Count, in the entries below, the lines in which "Shigeharu" occurs. Give the number, nothing more.

= = = = =

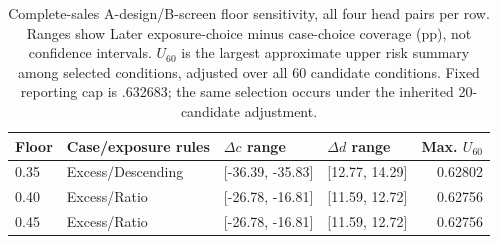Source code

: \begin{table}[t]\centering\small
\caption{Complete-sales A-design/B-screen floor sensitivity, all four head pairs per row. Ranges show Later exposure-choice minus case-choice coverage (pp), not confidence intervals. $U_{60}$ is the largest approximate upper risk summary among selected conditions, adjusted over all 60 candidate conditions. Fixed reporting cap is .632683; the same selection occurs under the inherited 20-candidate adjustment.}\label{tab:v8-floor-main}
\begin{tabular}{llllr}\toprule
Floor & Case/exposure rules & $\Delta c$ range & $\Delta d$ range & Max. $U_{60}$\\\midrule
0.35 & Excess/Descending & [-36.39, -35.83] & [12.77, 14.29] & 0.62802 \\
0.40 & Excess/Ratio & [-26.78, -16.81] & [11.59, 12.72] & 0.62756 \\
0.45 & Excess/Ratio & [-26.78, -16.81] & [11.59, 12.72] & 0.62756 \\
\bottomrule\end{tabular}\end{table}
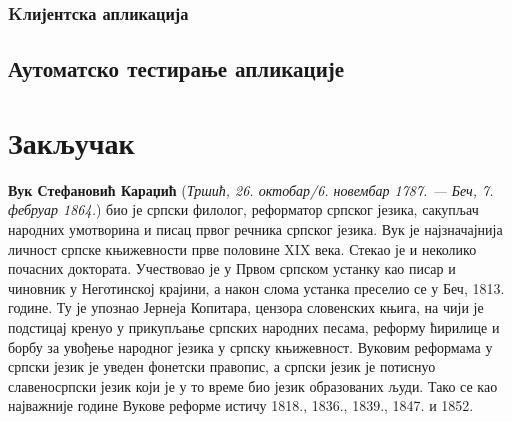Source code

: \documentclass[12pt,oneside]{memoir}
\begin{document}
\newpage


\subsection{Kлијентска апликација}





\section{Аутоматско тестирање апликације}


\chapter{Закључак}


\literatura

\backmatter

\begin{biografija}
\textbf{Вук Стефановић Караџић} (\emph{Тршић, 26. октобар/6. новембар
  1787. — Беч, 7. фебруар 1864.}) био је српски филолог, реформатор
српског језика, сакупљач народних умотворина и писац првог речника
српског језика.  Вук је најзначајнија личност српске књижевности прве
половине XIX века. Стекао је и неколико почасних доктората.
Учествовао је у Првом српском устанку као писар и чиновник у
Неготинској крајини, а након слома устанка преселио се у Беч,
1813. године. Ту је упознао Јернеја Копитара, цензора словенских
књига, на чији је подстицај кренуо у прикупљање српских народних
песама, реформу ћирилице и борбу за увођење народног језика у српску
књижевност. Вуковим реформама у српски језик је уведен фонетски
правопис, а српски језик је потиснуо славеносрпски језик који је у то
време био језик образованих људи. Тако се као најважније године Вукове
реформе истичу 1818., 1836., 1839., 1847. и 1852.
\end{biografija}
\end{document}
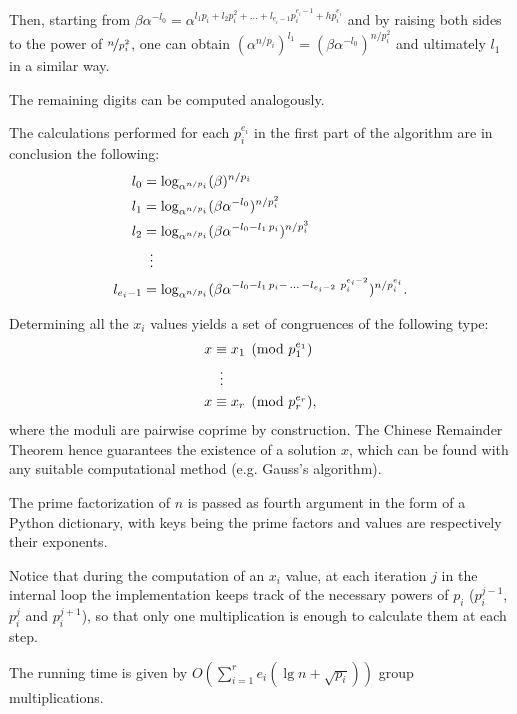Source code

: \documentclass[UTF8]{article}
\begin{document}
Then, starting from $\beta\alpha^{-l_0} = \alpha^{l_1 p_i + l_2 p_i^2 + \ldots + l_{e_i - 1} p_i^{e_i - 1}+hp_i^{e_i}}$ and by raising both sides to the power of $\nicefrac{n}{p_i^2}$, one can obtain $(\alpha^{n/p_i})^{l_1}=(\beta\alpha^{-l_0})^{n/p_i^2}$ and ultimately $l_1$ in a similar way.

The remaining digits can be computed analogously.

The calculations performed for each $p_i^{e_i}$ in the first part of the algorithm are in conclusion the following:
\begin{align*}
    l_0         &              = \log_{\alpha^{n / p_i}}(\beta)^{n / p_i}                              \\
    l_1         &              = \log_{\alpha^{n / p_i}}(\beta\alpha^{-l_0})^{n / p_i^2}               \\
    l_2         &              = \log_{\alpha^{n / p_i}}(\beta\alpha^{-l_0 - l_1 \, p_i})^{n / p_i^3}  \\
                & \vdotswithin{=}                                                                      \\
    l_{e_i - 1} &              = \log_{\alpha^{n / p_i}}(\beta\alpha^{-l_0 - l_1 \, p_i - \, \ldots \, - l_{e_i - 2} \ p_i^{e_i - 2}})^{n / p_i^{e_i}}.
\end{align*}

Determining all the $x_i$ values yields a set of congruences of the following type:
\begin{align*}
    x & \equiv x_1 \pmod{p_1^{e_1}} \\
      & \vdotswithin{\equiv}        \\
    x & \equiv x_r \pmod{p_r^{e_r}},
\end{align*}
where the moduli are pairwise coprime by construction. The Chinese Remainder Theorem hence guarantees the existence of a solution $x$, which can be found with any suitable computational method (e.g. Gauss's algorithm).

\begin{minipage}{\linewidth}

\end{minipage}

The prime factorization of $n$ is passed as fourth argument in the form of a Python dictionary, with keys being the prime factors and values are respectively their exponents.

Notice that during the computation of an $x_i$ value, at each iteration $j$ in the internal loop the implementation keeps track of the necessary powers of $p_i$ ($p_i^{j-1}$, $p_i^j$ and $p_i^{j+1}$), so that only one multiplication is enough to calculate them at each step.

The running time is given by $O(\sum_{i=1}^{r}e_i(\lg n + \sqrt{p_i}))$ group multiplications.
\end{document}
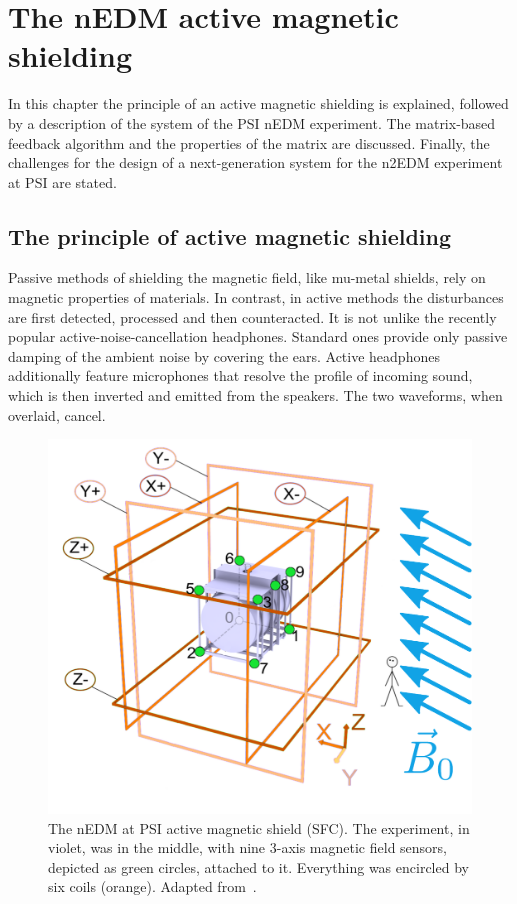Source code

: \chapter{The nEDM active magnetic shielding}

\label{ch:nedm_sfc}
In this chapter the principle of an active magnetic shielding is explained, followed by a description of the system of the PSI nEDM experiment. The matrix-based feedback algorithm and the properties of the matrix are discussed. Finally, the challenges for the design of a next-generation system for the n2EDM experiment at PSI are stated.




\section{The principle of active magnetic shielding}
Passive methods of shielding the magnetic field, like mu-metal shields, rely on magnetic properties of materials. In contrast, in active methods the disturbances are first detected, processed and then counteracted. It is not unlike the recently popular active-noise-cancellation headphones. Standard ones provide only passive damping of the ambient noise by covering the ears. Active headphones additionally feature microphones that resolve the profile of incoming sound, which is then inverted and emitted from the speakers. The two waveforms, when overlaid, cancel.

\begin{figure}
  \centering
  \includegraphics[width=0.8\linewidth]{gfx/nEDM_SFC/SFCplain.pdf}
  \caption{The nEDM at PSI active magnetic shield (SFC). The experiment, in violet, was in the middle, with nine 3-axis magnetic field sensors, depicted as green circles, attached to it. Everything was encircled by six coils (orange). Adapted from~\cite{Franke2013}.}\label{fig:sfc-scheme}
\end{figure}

= = = = =

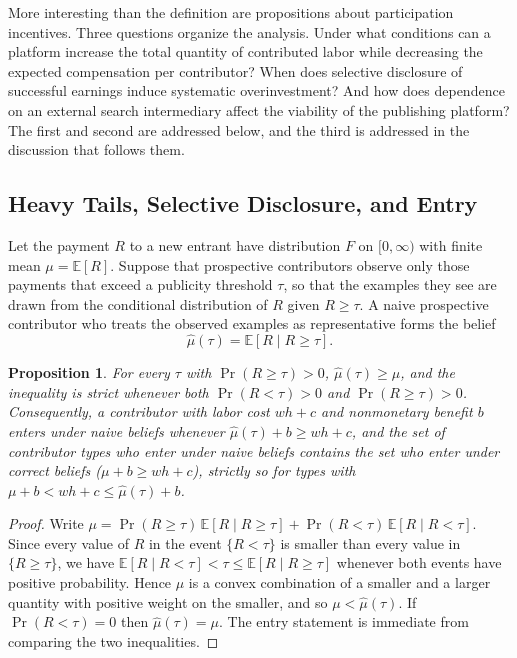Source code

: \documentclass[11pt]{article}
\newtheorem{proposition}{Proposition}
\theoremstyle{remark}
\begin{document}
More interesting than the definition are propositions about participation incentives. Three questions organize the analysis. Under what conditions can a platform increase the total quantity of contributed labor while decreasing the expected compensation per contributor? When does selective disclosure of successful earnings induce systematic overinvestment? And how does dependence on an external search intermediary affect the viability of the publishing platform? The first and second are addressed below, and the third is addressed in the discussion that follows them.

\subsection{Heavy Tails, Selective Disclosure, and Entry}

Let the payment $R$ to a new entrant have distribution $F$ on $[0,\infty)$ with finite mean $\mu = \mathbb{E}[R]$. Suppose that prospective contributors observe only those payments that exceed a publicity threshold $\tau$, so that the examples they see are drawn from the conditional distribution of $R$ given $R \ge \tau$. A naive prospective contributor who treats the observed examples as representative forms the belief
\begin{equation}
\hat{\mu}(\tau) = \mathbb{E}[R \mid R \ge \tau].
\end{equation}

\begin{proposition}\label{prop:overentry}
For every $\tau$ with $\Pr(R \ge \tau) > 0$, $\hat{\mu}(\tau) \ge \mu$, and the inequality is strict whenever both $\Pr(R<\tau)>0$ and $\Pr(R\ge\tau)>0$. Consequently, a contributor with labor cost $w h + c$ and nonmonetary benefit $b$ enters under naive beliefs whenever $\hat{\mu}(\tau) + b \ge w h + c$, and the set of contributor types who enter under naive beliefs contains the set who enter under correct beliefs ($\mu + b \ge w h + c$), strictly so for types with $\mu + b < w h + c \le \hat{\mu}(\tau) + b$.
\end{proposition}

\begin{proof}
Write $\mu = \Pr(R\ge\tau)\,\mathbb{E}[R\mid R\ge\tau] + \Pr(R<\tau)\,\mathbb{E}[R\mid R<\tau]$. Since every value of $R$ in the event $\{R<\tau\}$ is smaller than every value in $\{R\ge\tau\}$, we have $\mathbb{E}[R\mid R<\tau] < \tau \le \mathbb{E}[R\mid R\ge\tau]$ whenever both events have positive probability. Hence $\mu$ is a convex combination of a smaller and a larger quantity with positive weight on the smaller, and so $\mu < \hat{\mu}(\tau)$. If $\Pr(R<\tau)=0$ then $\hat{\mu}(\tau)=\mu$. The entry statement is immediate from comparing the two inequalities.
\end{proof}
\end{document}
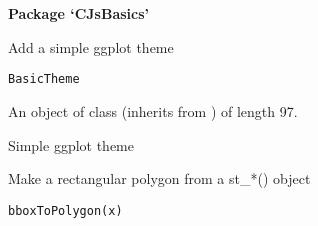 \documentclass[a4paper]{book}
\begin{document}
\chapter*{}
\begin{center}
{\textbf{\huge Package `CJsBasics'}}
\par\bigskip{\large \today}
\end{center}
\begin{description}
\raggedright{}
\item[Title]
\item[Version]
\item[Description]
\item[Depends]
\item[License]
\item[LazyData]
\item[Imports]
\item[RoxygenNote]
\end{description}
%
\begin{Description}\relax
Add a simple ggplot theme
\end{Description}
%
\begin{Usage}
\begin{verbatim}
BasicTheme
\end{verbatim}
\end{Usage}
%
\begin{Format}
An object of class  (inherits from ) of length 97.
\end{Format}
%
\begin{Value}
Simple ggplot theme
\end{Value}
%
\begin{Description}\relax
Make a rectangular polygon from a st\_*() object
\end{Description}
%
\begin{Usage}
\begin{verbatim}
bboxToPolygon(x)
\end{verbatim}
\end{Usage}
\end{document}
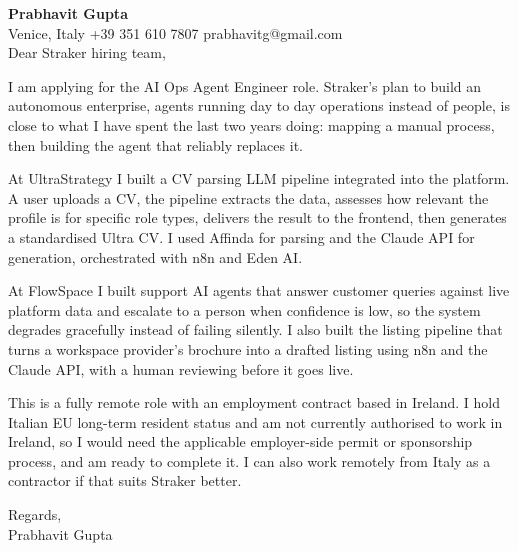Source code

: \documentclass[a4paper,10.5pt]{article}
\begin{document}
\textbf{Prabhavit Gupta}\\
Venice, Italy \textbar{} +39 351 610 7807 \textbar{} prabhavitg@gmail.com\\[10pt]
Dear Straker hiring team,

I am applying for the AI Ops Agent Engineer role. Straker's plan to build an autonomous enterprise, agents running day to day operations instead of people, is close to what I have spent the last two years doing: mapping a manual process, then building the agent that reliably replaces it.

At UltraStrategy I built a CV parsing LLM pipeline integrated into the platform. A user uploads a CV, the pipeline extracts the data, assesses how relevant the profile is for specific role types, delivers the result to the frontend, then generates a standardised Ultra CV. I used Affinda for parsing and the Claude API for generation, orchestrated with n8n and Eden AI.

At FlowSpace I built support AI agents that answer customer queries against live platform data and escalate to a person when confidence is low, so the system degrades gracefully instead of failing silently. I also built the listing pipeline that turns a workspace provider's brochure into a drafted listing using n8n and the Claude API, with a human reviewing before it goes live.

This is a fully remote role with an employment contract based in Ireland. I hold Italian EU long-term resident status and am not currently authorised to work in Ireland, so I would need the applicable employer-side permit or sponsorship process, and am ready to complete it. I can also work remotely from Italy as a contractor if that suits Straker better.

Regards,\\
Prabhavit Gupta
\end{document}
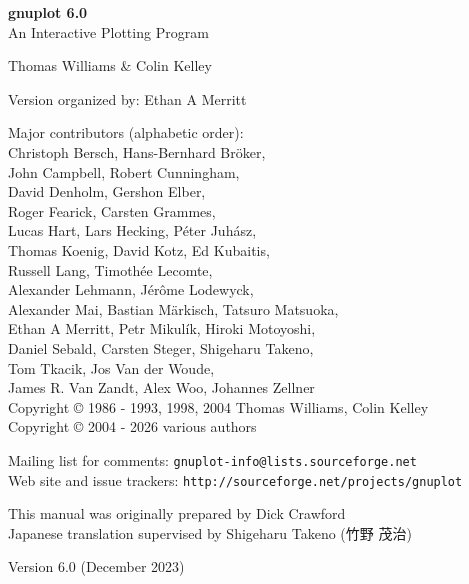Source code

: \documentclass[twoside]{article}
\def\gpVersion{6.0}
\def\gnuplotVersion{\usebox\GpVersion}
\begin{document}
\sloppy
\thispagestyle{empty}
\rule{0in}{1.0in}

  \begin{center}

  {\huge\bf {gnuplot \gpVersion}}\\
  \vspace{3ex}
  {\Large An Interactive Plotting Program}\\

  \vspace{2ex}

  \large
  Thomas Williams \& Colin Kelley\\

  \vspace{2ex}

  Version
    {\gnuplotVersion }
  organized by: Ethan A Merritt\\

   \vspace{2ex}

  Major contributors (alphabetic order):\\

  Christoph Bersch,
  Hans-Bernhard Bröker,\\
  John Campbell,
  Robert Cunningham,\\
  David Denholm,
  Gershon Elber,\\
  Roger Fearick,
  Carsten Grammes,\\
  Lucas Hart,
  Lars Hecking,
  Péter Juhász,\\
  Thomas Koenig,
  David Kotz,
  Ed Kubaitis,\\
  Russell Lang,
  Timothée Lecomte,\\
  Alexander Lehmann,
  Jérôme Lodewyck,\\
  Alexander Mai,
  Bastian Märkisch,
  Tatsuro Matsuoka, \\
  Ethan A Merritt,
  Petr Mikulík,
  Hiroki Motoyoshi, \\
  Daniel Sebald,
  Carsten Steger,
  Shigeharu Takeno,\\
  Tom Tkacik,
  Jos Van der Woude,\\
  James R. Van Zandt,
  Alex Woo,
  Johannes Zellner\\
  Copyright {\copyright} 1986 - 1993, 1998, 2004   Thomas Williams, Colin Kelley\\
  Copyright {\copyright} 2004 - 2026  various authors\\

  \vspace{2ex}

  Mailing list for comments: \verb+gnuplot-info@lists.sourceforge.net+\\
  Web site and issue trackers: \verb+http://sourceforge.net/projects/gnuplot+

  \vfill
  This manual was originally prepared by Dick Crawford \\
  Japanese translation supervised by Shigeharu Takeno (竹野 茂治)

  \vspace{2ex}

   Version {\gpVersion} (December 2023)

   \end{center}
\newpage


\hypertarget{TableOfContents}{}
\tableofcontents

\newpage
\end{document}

= = = = =

● Answer section: 2